Decrease dirty bytes for more reliable USB transfer

can someone point out where in the discussion it explains how the “sync” route reduces usb flash-drive/SSD endurance

Oh sorry I forgot to quote the man page:

sync
All I/O to the filesystem should be done synchronously. In the case of media with a limited number of write cycles (e.g. some flash drives), sync may cause life-cycle shortening.

man mount

It writes in shorter write cycles (since synchronously) and therefore use up the thumb drive more than with async, where the write cycles are longer.

2 Likes

Funny, my defaults aren’t that different from what Linus suggested.

https://lkml.org/lkml/2013/10/25/39

1 Like

Yeah really funny… 2013 … we have now 2022, so 9 years later. Is there a solution for all those workloads? It is the same, still. However… over years it didn’t bother me and the default was NEVER a problem, since after time you get used to this behavior that (and it is logical, that thumb drives are just slower.).

Funny enough… “Dave Chinner” … without knowing what he has written years ago, it seems we are on a similar wavelength. :joy:

In more detail, if we simply implement “we have 8 MB of dirty pages
on a single file, write it” we can maximise write throughput by
allocating sequentially on disk for each subsquent write. The
problem with this comes when you are writing multiple files at a
time, and that leads to this pattern on disk:

ABC…ABC…ABC…ABC…

And the result is a) fragmented files b) a large number of seeks
during sequential read operations and c) filesystems that age and
degrade rapidly under workloads that concurrently write files with
different life times (i.e. due to free space fragmention).

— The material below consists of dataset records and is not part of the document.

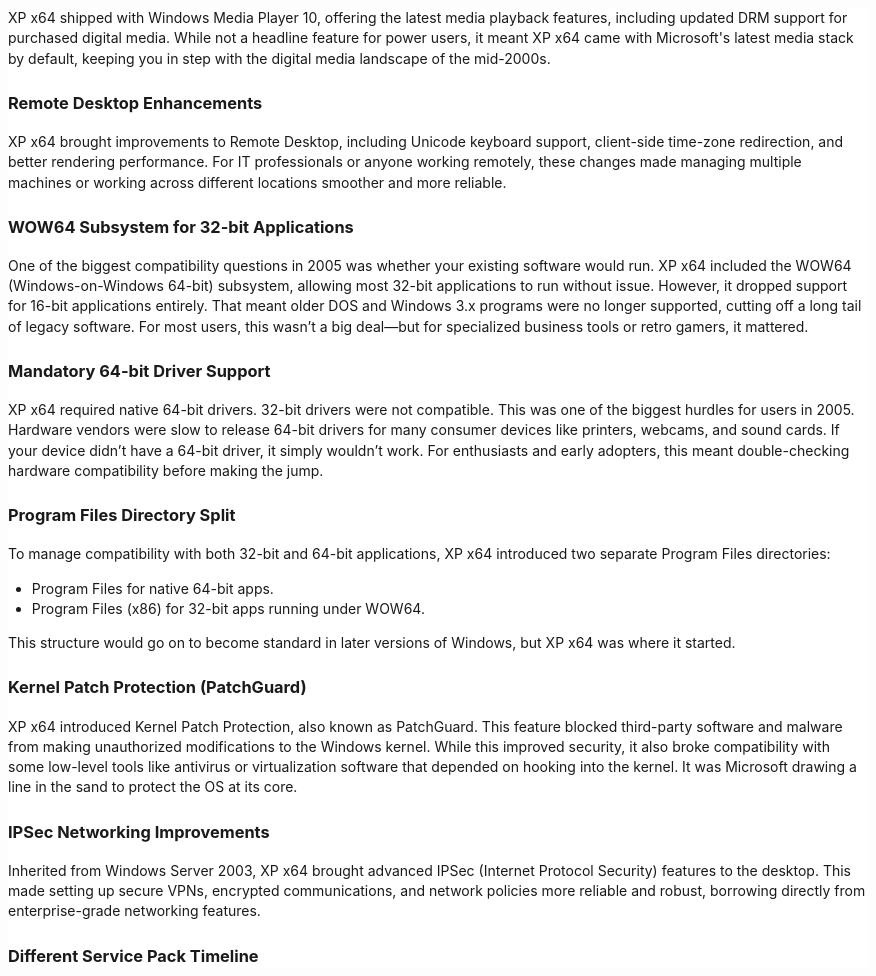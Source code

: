 XP x64 shipped with Windows Media Player 10, offering the latest media playback features, including updated DRM support for purchased digital media. While not a headline feature for power users, it meant XP x64 came with Microsoft's latest media stack by default, keeping you in step with the digital media landscape of the mid-2000s.

### Remote Desktop Enhancements

XP x64 brought improvements to Remote Desktop, including Unicode keyboard support, client-side time-zone redirection, and better rendering performance. For IT professionals or anyone working remotely, these changes made managing multiple machines or working across different locations smoother and more reliable.

### WOW64 Subsystem for 32-bit Applications

One of the biggest compatibility questions in 2005 was whether your existing software would run. XP x64 included the WOW64 (Windows-on-Windows 64-bit) subsystem, allowing most 32-bit applications to run without issue. However, it dropped support for 16-bit applications entirely. That meant older DOS and Windows 3.x programs were no longer supported, cutting off a long tail of legacy software. For most users, this wasn’t a big deal—but for specialized business tools or retro gamers, it mattered.

### Mandatory 64-bit Driver Support

XP x64 required native 64-bit drivers. 32-bit drivers were not compatible. This was one of the biggest hurdles for users in 2005. Hardware vendors were slow to release 64-bit drivers for many consumer devices like printers, webcams, and sound cards. If your device didn’t have a 64-bit driver, it simply wouldn’t work. For enthusiasts and early adopters, this meant double-checking hardware compatibility before making the jump.

### Program Files Directory Split

To manage compatibility with both 32-bit and 64-bit applications, XP x64 introduced two separate Program Files directories:
- Program Files for native 64-bit apps.
- Program Files (x86) for 32-bit apps running under WOW64.

This structure would go on to become standard in later versions of Windows, but XP x64 was where it started.

### Kernel Patch Protection (PatchGuard)

XP x64 introduced Kernel Patch Protection, also known as PatchGuard. This feature blocked third-party software and malware from making unauthorized modifications to the Windows kernel. While this improved security, it also broke compatibility with some low-level tools like antivirus or virtualization software that depended on hooking into the kernel. It was Microsoft drawing a line in the sand to protect the OS at its core.

### IPSec Networking Improvements

Inherited from Windows Server 2003, XP x64 brought advanced IPSec (Internet Protocol Security) features to the desktop. This made setting up secure VPNs, encrypted communications, and network policies more reliable and robust, borrowing directly from enterprise-grade networking features.

### Different Service Pack Timeline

LKML: Dave Chinner: Re: Disabling in-memory write cache for x86-64 in Linux II

personally not the first time i’ve mind meddled with the same topic, and to this day it still remains a mind meddle. each time after reading and arriving at the usual tweaks proposed, I also get to read about the other counter-productive issues and pull what little hair i’ve got and get confused and then leave the stock settings and move on…

however kudos to all of you this has been somewhat enlightening, although its been confusing thanks for keeping it civil.

i think what confuses us is that most of us has no triage to the different issues at play here. most of us visit the topic as a one-stop write-cache tweak, when there are lot more at play here, and the way i see it there is still no one solution that fits all.

issues need tackling being;

  • data transfer reliability
  • performance
  • device longevity (flash/SSD)
  • file fragmentation
  • accurate file manager stats

i think in the case of custom handling of any of these is an absolute must, they should evaluate and use a solution per-case basis. everyone else should just let it be as is.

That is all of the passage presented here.